There is no marketing speak there, nor any overpromising of what is
delivered. I really don't know where you get that idea.
The patch says exactly what it does: it reduces the level of guarantee
provided by a transaction commit and thereby causes almost-certain data
loss in the event of a crash, for transactions that have used the
feature. How can 'you get less' be an overpromise?
So the purpose of the name was to be explicit about the loss of
robustness that is being traded for performance. If I'd wanted to give
it a marketing name, it would be called 'fast commit'.
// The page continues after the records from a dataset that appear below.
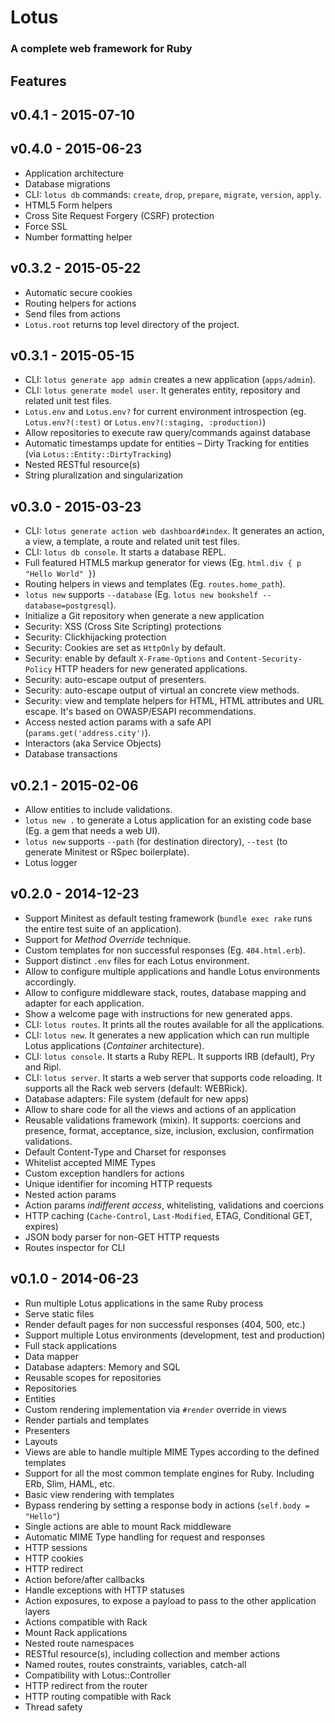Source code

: # Lotus
### A complete web framework for Ruby

## Features

## v0.4.1 - 2015-07-10

## v0.4.0 - 2015-06-23

- Application architecture
- Database migrations
- CLI: `lotus db` commands: `create`, `drop`, `prepare`, `migrate`, `version`, `apply`.
- HTML5 Form helpers
- Cross Site Request Forgery (CSRF) protection
- Force SSL
- Number formatting helper

## v0.3.2 - 2015-05-22

- Automatic secure cookies
- Routing helpers for actions
- Send files from actions
- `Lotus.root` returns top level directory of the project.

## v0.3.1 - 2015-05-15

- CLI: `lotus generate app admin` creates a new application (`apps/admin`).
- CLI: `lotus generate model user`. It generates entity, repository and related unit test files.
- `Lotus.env` and `Lotus.env?` for current environment introspection (eg. `Lotus.env?(:test)` or `Lotus.env?(:staging, :production)`)
- Allow repositories to execute raw query/commands against database
- Automatic timestamps update for entities
– Dirty Tracking for entities (via `Lotus::Entity::DirtyTracking`)
- Nested RESTful resource(s)
- String pluralization and singularization

## v0.3.0 - 2015-03-23

- CLI: `lotus generate action web dashboard#index`. It generates an action, a view, a template, a route and related unit test files.
- CLI: `lotus db console`. It starts a database REPL.
- Full featured HTML5 markup generator for views (Eg. `html.div { p "Hello World" }`)
- Routing helpers in views and templates (Eg. `routes.home_path`).
- `lotus new` supports `--database` (Eg. `lotus new bookshelf --database=postgresql`).
- Initialize a Git repository when generate a new application
- Security: XSS (Cross Site Scripting) protections
- Security: Clickhijacking protection
- Security: Cookies are set as `HttpOnly` by default.
- Security: enable by default `X-Frame-Options` and `Content-Security-Policy` HTTP headers for new generated applications.
- Security: auto-escape output of presenters.
- Security: auto-escape output of virtual an concrete view methods.
- Security: view and template helpers for HTML, HTML attributes and URL escape. It's based on OWASP/ESAPI recommendations.
- Access nested action params with a safe API (`params.get('address.city')`).
- Interactors (aka Service Objects)
- Database transactions

## v0.2.1 - 2015-02-06

- Allow entities to include validations.
- `lotus new .` to generate a Lotus application for an existing code base (Eg. a gem that needs a web UI).
- `lotus new` supports `--path` (for destination directory), `--test` (to generate Minitest or RSpec boilerplate).
- Lotus logger

## v0.2.0 - 2014-12-23

- Support Minitest as default testing framework (`bundle exec rake` runs the entire test suite of an application).
- Support for _Method Override_ technique.
- Custom templates for non successful responses (Eg. `404.html.erb`).
- Support distinct `.env` files for each Lotus environment.
- Allow to configure multiple applications and handle Lotus environments accordingly.
- Allow to configure middleware stack, routes, database mapping and adapter for each application.
- Show a welcome page with instructions for new generated apps.
- CLI: `lotus routes`. It prints all the routes available for all the applications.
- CLI: `lotus new`. It generates a new application which can run multiple Lotus applications (_Container_ architecture).
- CLI: `lotus console`. It starts a Ruby REPL. It supports IRB (default), Pry and Ripl.
- CLI: `lotus server`. It starts a web server that supports code reloading. It supports all the Rack web servers (default: WEBRick).
- Database adapters: File system (default for new apps)
- Allow to share code for all the views and actions of an application
- Reusable validations framework (mixin). It supports: coercions and presence, format, acceptance, size, inclusion, exclusion, confirmation validations.
- Default Content-Type and Charset for responses
- Whitelist accepted MIME Types
- Custom exception handlers for actions
- Unique identifier for incoming HTTP requests
- Nested action params
- Action params _indifferent access_, whitelisting, validations and coercions
- HTTP caching (`Cache-Control`, `Last-Modified`, ETAG, Conditional GET, expires)
- JSON body parser for non-GET HTTP requests
- Routes inspector for CLI

## v0.1.0 - 2014-06-23

- Run multiple Lotus applications in the same Ruby process
- Serve static files
- Render default pages for non successful responses (404, 500, etc.)
- Support multiple Lotus environments (development, test and production)
- Full stack applications
- Data mapper
- Database adapters: Memory and SQL
- Reusable scopes for repositories
- Repositories
- Entities
- Custom rendering implementation via `#render` override in views
- Render partials and templates
- Presenters
- Layouts
- Views are able to handle multiple MIME Types according to the defined templates
- Support for all the most common template engines for Ruby. Including ERb, Slim, HAML, etc.
- Basic view rendering with templates
- Bypass rendering by setting a response body in actions (`self.body = "Hello"`)
- Single actions are able to mount Rack middleware
- Automatic MIME Type handling for request and responses
- HTTP sessions
- HTTP cookies
- HTTP redirect
- Action before/after callbacks
- Handle exceptions with HTTP statuses
- Action exposures, to expose a payload to pass to the other application layers
- Actions compatible with Rack
- Mount Rack applications
- Nested route namespaces
- RESTful resource(s), including collection and member actions
- Named routes, routes constraints, variables, catch-all
- Compatibility with Lotus::Controller
- HTTP redirect from the router
- HTTP routing compatible with Rack
- Thread safety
> Postgres can't "guarantee" anything in the face of
> untrustworthy disk hardware, for instance.
The "guarantee" PostgreSQL currently offers is the ACID durability
guarantee. Postgres has for many years differentiated itself from MySQL
on the basis of the certainty of the commit action.
True, disk hardware can nullify the commit guarantee.
> I'd much rather use names
> derived from "deferred commit" or "delayed commit" or some such.
I'm happy with various names and even had a specific post on the
Deferred Commit is the best description of the feature to me, but
doesn't highlight the dangers of using it. Am I being too cautious?
Would users understand that "deferred commit" would cause data loss? If
yes, then I'm perfectly happy with that name.
No feedback means name change to deferred commit.